[Problem statement] Restate the records word for word. Include no pictures.

[Records drawn from a dataset]

*** Block opens ***

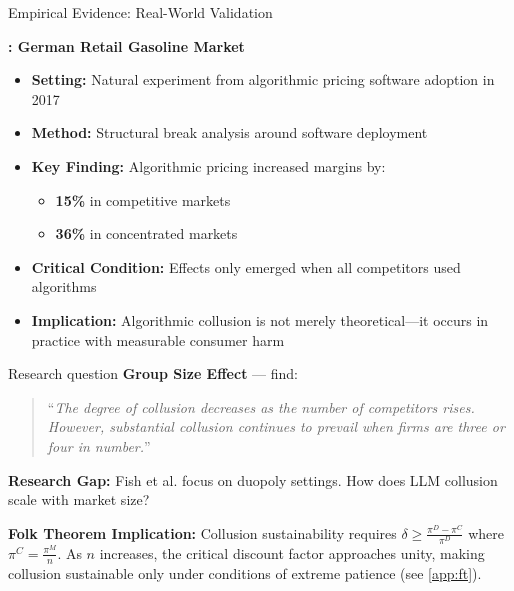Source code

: \documentclass[10pt, aspectratio=169]{beamer}
\begin{document}
\begin{frame}{Empirical Evidence: Real-World Validation}
    \begin{center}
    \begin{block}{\textbf{\textcite{assad_algorithmic_2024}: German Retail Gasoline Market}}
    \begin{itemize}
        \item \textbf{Setting:} Natural experiment from algorithmic pricing software adoption in 2017
        \item \textbf{Method:} Structural break analysis around software deployment
        \item \textbf{Key Finding:} Algorithmic pricing increased margins by:
        \begin{itemize}
            \item \textbf{15\%} in competitive markets
            \item \textbf{36\%} in concentrated markets
        \end{itemize}
        \item \textbf{Critical Condition:} Effects only emerged when all competitors used algorithms
        \item \textbf{Implication:} Algorithmic collusion is not merely theoretical---it occurs in practice with measurable consumer harm
    \end{itemize}
    \end{block}
    \end{center}
\end{frame}

\begin{frame}{Research question}
    \textbf{Group Size Effect} --- \textcite[]{calvano_artificial_2020} find: 
    
    \vspace{0.5cm}
    
    \begin{quote}
        \enquote{\emph{The degree of collusion decreases as the number of competitors rises. However,   substantial collusion continues to prevail when firms are three or four in number.}}
    \end{quote}
    \vfill
    \begin{center}
        \begin{tcolorbox}[colback=gray!10, colframe=black, width=0.9\textwidth]
        \centering
        \textbf{Research Gap:} Fish et al. focus on duopoly settings. How does LLM collusion scale with market size?
        
        \vspace{0.5cm}
        
        \textbf{Folk Theorem Implication:} Collusion sustainability requires $\delta \geq \frac{\pi^D - \pi^C}{\pi^D}$ where $\pi^C = \frac{\pi^M}{n}$. As $n$ increases, the critical discount factor approaches unity, making collusion sustainable only under conditions of extreme patience (see \ref{app:ft}).
        \end{tcolorbox}
    \end{center}
\end{frame}
\end{document}
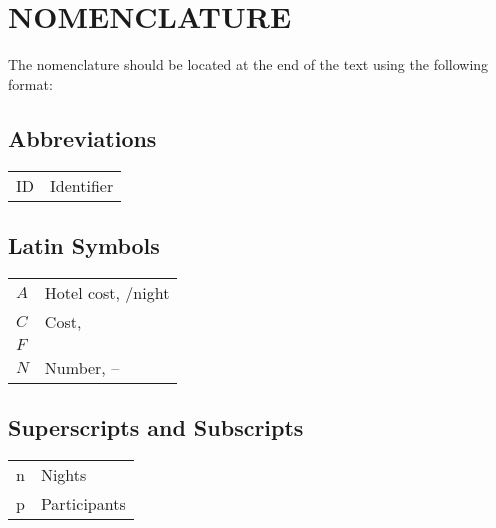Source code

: \section*{NOMENCLATURE}
\label{sec:symbole_abk}

The nomenclature should be located at the end of the text using the following format:

\subsection*{Abbreviations}
\begin{tabular}{@{}p{2cm}l}
    ID & Identifier\\
\end{tabular}

\subsection*{Latin Symbols}
\begin{tabular}{@{}p{2cm}l}
	$A$ & Hotel cost, \EUR{}/night \\
    
    $C$ & Cost, \EUR{} \\
    $F$ & \\
    $N$ & Number, -- \\
\end{tabular}
 

\subsection*{Superscripts and Subscripts}
\begin{tabular}{@{}p{2cm}l}
    n & Nights \\
	p & Participants \\
\end{tabular}
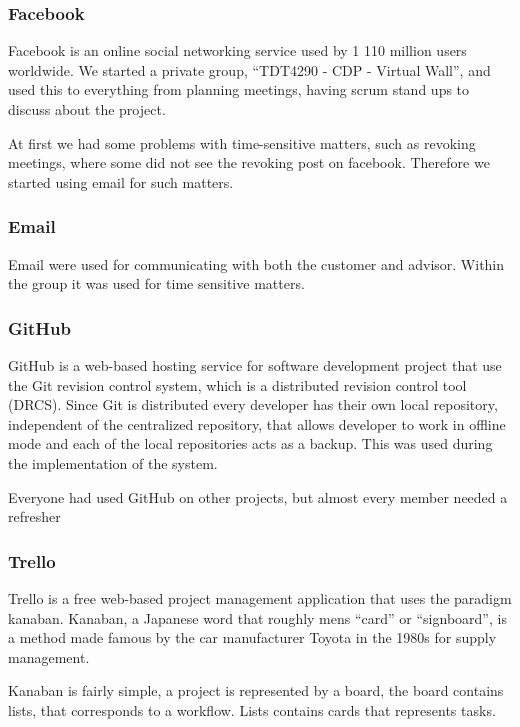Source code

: \documentclass[11pt]{book}
\begin{document}
\subsubsection{Facebook}
Facebook is an online social networking service used by 1 110 million users worldwide\cite{facebook}. We started a private group, ``TDT4290 - CDP - Virtual Wall'', and used this to everything from planning meetings, having scrum stand ups to discuss about the project. 

At first we had some problems with time-sensitive matters, such as revoking meetings, where some did not see the revoking post on facebook. Therefore we started using email for such matters.

\subsubsection{Email}
Email were used for communicating with both the customer and advisor. Within the group it was used for time sensitive matters.

\subsubsection{GitHub}
GitHub\cite{github} is a web-based hosting service for software development project that use the Git revision control system, which is a distributed revision control tool (DRCS). Since Git is distributed every developer has their own local repository, independent of the centralized repository, that allows developer to work in offline mode and each of the local repositories acts as a backup. This was used during the implementation of the system.

Everyone had used GitHub on other projects, but almost every member needed a refresher

\subsubsection{Trello}
Trello\cite{trello} is a free web-based project management application that uses the paradigm kanaban. Kanaban, a Japanese word that roughly mens ``card'' or ``signboard'', is a method made famous by the car manufacturer Toyota in the 1980s for supply management. 

Kanaban is fairly simple, a project is represented by a board, the board contains lists, that corresponds to a workflow. Lists contains cards that represents tasks.
\end{document}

*** Block closes ***

[Exercise answer]
Source code

: \documentclass[10pt, aspectratio=169]{beamer}
\begin{document}
\begin{frame}{Empirical Evidence: Real-World Validation}
    \begin{center}
    \begin{block}{\textbf{\textcite{assad_algorithmic_2024}: German Retail Gasoline Market}}
    \begin{itemize}
        \item \textbf{Setting:} Natural experiment from algorithmic pricing software adoption in 2017
        \item \textbf{Method:} Structural break analysis around software deployment
        \item \textbf{Key Finding:} Algorithmic pricing increased margins by:
        \begin{itemize}
            \item \textbf{15\%} in competitive markets
            \item \textbf{36\%} in concentrated markets
        \end{itemize}
        \item \textbf{Critical Condition:} Effects only emerged when all competitors used algorithms
        \item \textbf{Implication:} Algorithmic collusion is not merely theoretical---it occurs in practice with measurable consumer harm
    \end{itemize}
    \end{block}
    \end{center}
\end{frame}

\begin{frame}{Research question}
    \textbf{Group Size Effect} --- \textcite[]{calvano_artificial_2020} find: 
    
    \vspace{0.5cm}
    
    \begin{quote}
        \enquote{\emph{The degree of collusion decreases as the number of competitors rises. However,   substantial collusion continues to prevail when firms are three or four in number.}}
    \end{quote}
    \vfill
    \begin{center}
        \begin{tcolorbox}[colback=gray!10, colframe=black, width=0.9\textwidth]
        \centering
        \textbf{Research Gap:} Fish et al. focus on duopoly settings. How does LLM collusion scale with market size?
        
        \vspace{0.5cm}
        
        \textbf{Folk Theorem Implication:} Collusion sustainability requires $\delta \geq \frac{\pi^D - \pi^C}{\pi^D}$ where $\pi^C = \frac{\pi^M}{n}$. As $n$ increases, the critical discount factor approaches unity, making collusion sustainable only under conditions of extreme patience (see \ref{app:ft}).
        \end{tcolorbox}
    \end{center}
\end{frame}
\end{document}
Source code

: \section*{NOMENCLATURE}
\label{sec:symbole_abk}

The nomenclature should be located at the end of the text using the following format:

\subsection*{Abbreviations}
\begin{tabular}{@{}p{2cm}l}
    ID & Identifier\\
\end{tabular}

\subsection*{Latin Symbols}
\begin{tabular}{@{}p{2cm}l}
	$A$ & Hotel cost, \EUR{}/night \\
    
    $C$ & Cost, \EUR{} \\
    $F$ & \\
    $N$ & Number, -- \\
\end{tabular}
 

\subsection*{Superscripts and Subscripts}
\begin{tabular}{@{}p{2cm}l}
    n & Nights \\
	p & Participants \\
\end{tabular}
Source code

: \documentclass[11pt]{book}
\begin{document}
\subsubsection{Facebook}
Facebook is an online social networking service used by 1 110 million users worldwide\cite{facebook}. We started a private group, ``TDT4290 - CDP - Virtual Wall'', and used this to everything from planning meetings, having scrum stand ups to discuss about the project. 

At first we had some problems with time-sensitive matters, such as revoking meetings, where some did not see the revoking post on facebook. Therefore we started using email for such matters.

\subsubsection{Email}
Email were used for communicating with both the customer and advisor. Within the group it was used for time sensitive matters.

\subsubsection{GitHub}
GitHub\cite{github} is a web-based hosting service for software development project that use the Git revision control system, which is a distributed revision control tool (DRCS). Since Git is distributed every developer has their own local repository, independent of the centralized repository, that allows developer to work in offline mode and each of the local repositories acts as a backup. This was used during the implementation of the system.

Everyone had used GitHub on other projects, but almost every member needed a refresher

\subsubsection{Trello}
Trello\cite{trello} is a free web-based project management application that uses the paradigm kanaban. Kanaban, a Japanese word that roughly mens ``card'' or ``signboard'', is a method made famous by the car manufacturer Toyota in the 1980s for supply management. 

Kanaban is fairly simple, a project is represented by a board, the board contains lists, that corresponds to a workflow. Lists contains cards that represents tasks.
\end{document}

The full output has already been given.